### DIRECTIONS:
The expected answer is the set of lines in the data below between the line holding "### JANバーコード読込" and the line holding "## Downloads", inclusive, written out exactly.

### DATA UNDER STUDY:
►
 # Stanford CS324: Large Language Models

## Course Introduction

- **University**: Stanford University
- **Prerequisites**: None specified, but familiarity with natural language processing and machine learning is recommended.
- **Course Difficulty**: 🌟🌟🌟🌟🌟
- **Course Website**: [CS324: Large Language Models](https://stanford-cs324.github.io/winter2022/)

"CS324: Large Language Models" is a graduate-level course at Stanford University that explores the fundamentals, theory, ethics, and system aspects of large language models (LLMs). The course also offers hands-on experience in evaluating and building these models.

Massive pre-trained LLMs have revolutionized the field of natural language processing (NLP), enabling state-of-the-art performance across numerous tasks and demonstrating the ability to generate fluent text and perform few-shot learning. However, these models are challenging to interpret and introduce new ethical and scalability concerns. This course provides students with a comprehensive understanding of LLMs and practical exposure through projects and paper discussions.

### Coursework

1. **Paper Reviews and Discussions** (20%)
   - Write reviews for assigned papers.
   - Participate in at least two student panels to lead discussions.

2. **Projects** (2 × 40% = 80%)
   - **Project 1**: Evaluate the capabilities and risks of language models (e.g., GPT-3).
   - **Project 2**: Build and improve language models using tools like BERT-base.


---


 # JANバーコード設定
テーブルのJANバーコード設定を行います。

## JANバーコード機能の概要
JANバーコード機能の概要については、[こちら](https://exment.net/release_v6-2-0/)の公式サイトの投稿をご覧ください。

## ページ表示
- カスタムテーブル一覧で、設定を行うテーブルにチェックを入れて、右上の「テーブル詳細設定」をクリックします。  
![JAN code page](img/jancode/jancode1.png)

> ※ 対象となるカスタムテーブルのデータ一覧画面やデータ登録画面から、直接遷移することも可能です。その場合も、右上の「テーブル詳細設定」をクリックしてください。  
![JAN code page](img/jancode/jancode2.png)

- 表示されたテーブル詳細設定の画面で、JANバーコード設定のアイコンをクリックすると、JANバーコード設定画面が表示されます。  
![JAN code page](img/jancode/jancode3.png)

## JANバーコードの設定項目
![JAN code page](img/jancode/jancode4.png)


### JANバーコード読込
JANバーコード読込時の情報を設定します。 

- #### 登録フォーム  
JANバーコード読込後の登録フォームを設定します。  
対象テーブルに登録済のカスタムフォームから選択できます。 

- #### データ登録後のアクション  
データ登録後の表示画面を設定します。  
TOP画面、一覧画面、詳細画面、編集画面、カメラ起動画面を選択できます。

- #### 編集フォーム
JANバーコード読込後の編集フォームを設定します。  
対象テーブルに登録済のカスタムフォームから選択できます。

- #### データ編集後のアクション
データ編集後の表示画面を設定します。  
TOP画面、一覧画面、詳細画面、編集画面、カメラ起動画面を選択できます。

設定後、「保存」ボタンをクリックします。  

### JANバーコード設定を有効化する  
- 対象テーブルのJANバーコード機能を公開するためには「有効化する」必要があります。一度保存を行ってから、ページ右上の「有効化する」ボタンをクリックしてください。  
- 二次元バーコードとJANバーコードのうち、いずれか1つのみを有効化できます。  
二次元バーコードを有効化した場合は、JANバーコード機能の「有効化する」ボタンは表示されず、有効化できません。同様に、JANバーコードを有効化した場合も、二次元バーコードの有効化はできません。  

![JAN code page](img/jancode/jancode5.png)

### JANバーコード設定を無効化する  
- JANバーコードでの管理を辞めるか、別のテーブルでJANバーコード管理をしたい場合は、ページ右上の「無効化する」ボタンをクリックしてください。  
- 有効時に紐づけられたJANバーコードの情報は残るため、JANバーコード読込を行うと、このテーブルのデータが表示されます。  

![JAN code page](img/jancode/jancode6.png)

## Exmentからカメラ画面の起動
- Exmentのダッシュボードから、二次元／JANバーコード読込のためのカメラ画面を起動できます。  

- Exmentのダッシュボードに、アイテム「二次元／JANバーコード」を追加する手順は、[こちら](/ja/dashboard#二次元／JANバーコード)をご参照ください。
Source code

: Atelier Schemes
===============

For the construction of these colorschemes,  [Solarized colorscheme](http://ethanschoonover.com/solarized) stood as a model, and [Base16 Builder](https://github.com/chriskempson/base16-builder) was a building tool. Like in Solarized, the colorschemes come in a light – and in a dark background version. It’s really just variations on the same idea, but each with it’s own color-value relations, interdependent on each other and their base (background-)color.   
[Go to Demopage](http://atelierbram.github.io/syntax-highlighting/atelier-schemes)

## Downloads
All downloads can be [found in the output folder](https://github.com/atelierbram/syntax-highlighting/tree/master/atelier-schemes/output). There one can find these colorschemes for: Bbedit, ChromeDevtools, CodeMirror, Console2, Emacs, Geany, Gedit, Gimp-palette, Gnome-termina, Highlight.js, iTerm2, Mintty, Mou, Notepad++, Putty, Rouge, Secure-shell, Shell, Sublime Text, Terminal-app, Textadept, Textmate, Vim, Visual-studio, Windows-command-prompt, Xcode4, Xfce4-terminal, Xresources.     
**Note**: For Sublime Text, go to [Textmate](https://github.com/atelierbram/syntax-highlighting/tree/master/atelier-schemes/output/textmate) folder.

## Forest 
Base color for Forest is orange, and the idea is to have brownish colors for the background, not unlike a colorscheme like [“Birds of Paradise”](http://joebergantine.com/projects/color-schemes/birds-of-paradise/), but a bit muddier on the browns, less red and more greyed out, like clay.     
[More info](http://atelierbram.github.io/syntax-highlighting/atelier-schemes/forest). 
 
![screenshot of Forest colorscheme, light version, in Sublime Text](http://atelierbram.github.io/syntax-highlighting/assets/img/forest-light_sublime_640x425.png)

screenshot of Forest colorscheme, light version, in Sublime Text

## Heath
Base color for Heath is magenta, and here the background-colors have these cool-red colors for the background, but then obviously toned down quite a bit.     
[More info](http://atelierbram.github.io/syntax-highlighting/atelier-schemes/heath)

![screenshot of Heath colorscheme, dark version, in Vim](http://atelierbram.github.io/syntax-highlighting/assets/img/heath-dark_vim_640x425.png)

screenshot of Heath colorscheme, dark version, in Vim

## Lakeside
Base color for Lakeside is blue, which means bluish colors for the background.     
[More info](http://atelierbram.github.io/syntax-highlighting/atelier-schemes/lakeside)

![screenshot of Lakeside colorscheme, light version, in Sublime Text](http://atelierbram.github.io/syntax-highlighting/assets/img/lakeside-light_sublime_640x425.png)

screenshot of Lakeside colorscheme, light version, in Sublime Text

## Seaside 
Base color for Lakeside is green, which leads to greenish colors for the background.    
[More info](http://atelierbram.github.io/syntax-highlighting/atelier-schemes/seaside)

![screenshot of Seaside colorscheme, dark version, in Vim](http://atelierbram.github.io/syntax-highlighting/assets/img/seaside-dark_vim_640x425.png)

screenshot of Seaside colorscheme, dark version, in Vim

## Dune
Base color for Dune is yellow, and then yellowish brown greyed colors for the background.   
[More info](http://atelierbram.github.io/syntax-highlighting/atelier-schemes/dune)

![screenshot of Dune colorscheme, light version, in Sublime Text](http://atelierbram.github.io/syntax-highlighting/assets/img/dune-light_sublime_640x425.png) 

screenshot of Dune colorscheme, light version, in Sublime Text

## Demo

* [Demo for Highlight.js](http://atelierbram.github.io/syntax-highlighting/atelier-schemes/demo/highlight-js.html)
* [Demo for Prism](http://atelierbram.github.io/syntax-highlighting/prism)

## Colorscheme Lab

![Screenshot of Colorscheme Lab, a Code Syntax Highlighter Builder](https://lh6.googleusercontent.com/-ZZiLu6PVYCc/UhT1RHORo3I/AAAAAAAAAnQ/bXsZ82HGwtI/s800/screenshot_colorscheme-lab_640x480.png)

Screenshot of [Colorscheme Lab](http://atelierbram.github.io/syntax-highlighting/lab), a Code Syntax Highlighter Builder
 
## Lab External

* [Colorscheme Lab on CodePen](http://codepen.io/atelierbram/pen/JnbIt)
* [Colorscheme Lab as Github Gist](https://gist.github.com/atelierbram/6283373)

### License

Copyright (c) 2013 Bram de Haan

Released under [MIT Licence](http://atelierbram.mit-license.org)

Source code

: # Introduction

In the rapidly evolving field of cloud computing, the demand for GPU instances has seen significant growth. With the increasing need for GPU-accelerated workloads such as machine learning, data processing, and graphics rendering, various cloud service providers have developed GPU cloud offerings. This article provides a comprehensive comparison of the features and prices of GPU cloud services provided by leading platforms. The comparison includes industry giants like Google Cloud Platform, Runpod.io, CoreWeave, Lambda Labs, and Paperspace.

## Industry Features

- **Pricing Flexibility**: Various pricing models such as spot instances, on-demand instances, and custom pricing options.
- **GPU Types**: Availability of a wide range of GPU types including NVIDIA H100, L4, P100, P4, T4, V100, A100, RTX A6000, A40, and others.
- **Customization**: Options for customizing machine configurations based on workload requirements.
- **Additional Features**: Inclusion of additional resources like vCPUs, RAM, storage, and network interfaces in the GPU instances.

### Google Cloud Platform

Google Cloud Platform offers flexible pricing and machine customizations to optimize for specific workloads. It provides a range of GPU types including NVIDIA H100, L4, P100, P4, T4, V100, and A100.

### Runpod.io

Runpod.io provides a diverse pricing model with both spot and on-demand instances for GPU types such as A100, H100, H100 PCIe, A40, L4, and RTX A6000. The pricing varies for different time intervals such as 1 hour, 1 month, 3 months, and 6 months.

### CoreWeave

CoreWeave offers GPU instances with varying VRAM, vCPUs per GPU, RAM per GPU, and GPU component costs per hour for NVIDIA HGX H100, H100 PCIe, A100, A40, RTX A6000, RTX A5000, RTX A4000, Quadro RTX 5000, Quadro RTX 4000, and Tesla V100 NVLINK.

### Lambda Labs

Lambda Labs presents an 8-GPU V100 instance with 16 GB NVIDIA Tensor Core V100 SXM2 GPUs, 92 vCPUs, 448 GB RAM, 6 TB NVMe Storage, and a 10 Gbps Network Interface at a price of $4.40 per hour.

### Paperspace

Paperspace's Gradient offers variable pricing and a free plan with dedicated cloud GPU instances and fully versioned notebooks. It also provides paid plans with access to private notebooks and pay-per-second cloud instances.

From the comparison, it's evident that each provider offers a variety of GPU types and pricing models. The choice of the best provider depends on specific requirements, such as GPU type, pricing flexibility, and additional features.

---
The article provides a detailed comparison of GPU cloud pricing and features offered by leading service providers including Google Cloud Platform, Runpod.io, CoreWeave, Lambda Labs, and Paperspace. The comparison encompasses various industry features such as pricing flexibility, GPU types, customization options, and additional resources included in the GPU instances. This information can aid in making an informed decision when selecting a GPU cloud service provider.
◄
### OUTPUT OF THE TASK:
### JANバーコード読込
JANバーコード読込時の情報を設定します。 

- #### 登録フォーム  
JANバーコード読込後の登録フォームを設定します。  
対象テーブルに登録済のカスタムフォームから選択できます。 

- #### データ登録後のアクション  
データ登録後の表示画面を設定します。  
TOP画面、一覧画面、詳細画面、編集画面、カメラ起動画面を選択できます。

- #### 編集フォーム
JANバーコード読込後の編集フォームを設定します。  
対象テーブルに登録済のカスタムフォームから選択できます。

- #### データ編集後のアクション
データ編集後の表示画面を設定します。  
TOP画面、一覧画面、詳細画面、編集画面、カメラ起動画面を選択できます。

設定後、「保存」ボタンをクリックします。  

### JANバーコード設定を有効化する  
- 対象テーブルのJANバーコード機能を公開するためには「有効化する」必要があります。一度保存を行ってから、ページ右上の「有効化する」ボタンをクリックしてください。  
- 二次元バーコードとJANバーコードのうち、いずれか1つのみを有効化できます。  
二次元バーコードを有効化した場合は、JANバーコード機能の「有効化する」ボタンは表示されず、有効化できません。同様に、JANバーコードを有効化した場合も、二次元バーコードの有効化はできません。  

![JAN code page](img/jancode/jancode5.png)

### JANバーコード設定を無効化する  
- JANバーコードでの管理を辞めるか、別のテーブルでJANバーコード管理をしたい場合は、ページ右上の「無効化する」ボタンをクリックしてください。  
- 有効時に紐づけられたJANバーコードの情報は残るため、JANバーコード読込を行うと、このテーブルのデータが表示されます。  

![JAN code page](img/jancode/jancode6.png)

## Exmentからカメラ画面の起動
- Exmentのダッシュボードから、二次元／JANバーコード読込のためのカメラ画面を起動できます。  

- Exmentのダッシュボードに、アイテム「二次元／JANバーコード」を追加する手順は、[こちら](/ja/dashboard#二次元／JANバーコード)をご参照ください。
Source code

: Atelier Schemes
===============

For the construction of these colorschemes,  [Solarized colorscheme](http://ethanschoonover.com/solarized) stood as a model, and [Base16 Builder](https://github.com/chriskempson/base16-builder) was a building tool. Like in Solarized, the colorschemes come in a light – and in a dark background version. It’s really just variations on the same idea, but each with it’s own color-value relations, interdependent on each other and their base (background-)color.   
[Go to Demopage](http://atelierbram.github.io/syntax-highlighting/atelier-schemes)

## Downloads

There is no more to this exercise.